I'm looking for a sound fx. The sounds is a guy or someone banging on the sides of a coffin or box. Saying the phrases like "help, let me out, Someone get me out of here. Any help?


----------



## Saruman of Many Colours (Sep 8, 2010)

There's always the clip from Disney's Haunted Mansion, with the guy trapped inside the coffin saying 'Let me outta here', or whatever he says . . . Thought I had saved that mp3 on my computer, but cannot find it right now.

Someone else here should have it though.


----------



## Nicholasq (Oct 14, 2014)

Avenged Sevenfold


----------



## Sleepersatty99 (Aug 16, 2010)

Thank you both.

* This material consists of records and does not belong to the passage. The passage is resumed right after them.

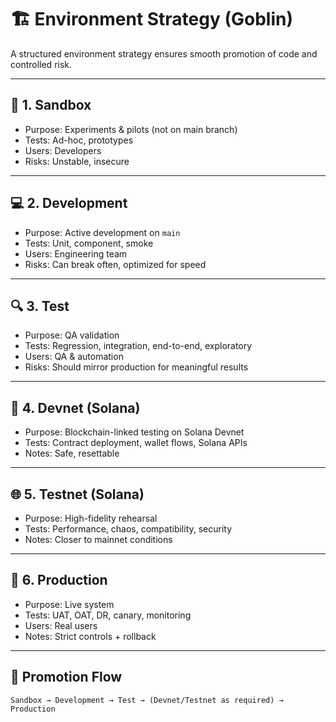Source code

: # 🏗️ Environment Strategy (Goblin)

A structured environment strategy ensures smooth promotion of code and controlled risk.

---

## 🌱 1. Sandbox
- Purpose: Experiments & pilots (not on main branch)
- Tests: Ad-hoc, prototypes
- Users: Developers
- Risks: Unstable, insecure

---

## 💻 2. Development
- Purpose: Active development on `main`
- Tests: Unit, component, smoke
- Users: Engineering team
- Risks: Can break often, optimized for speed

---

## 🔍 3. Test
- Purpose: QA validation
- Tests: Regression, integration, end-to-end, exploratory
- Users: QA & automation
- Risks: Should mirror production for meaningful results

---

## 🔗 4. Devnet (Solana)
- Purpose: Blockchain-linked testing on Solana Devnet
- Tests: Contract deployment, wallet flows, Solana APIs
- Notes: Safe, resettable

---

## 🌐 5. Testnet (Solana)
- Purpose: High-fidelity rehearsal
- Tests: Performance, chaos, compatibility, security
- Notes: Closer to mainnet conditions

---

## 🚀 6. Production
- Purpose: Live system
- Tests: UAT, OAT, DR, canary, monitoring
- Users: Real users
- Notes: Strict controls + rollback

---

## 📌 Promotion Flow
`Sandbox → Development → Test → (Devnet/Testnet as required) → Production`
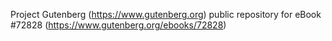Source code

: Project Gutenberg (https://www.gutenberg.org) public repository
for eBook #72828 (https://www.gutenberg.org/ebooks/72828)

The first one is what Im looking for but it seems to be of poor quality. The second on is music, not what Im looking for. Any other suggestions out there?


----------



## Dark lord (Jan 8, 2007)

See if this works for you I did for someone last year - https://soundcloud.com/dark-lord4/buried-alive-casket-scraping

You can download it from there if you want to keep it, 5th icon on bottom arrow pointing down is download. There for anyone else too 

DL


----------



## Sleepersatty99 (Aug 16, 2010)

That could work. Thanks Dark lord.


----------



## Dark lord (Jan 8, 2007)

Cool, that was all I had mixed for coffin audio at the moment........


----------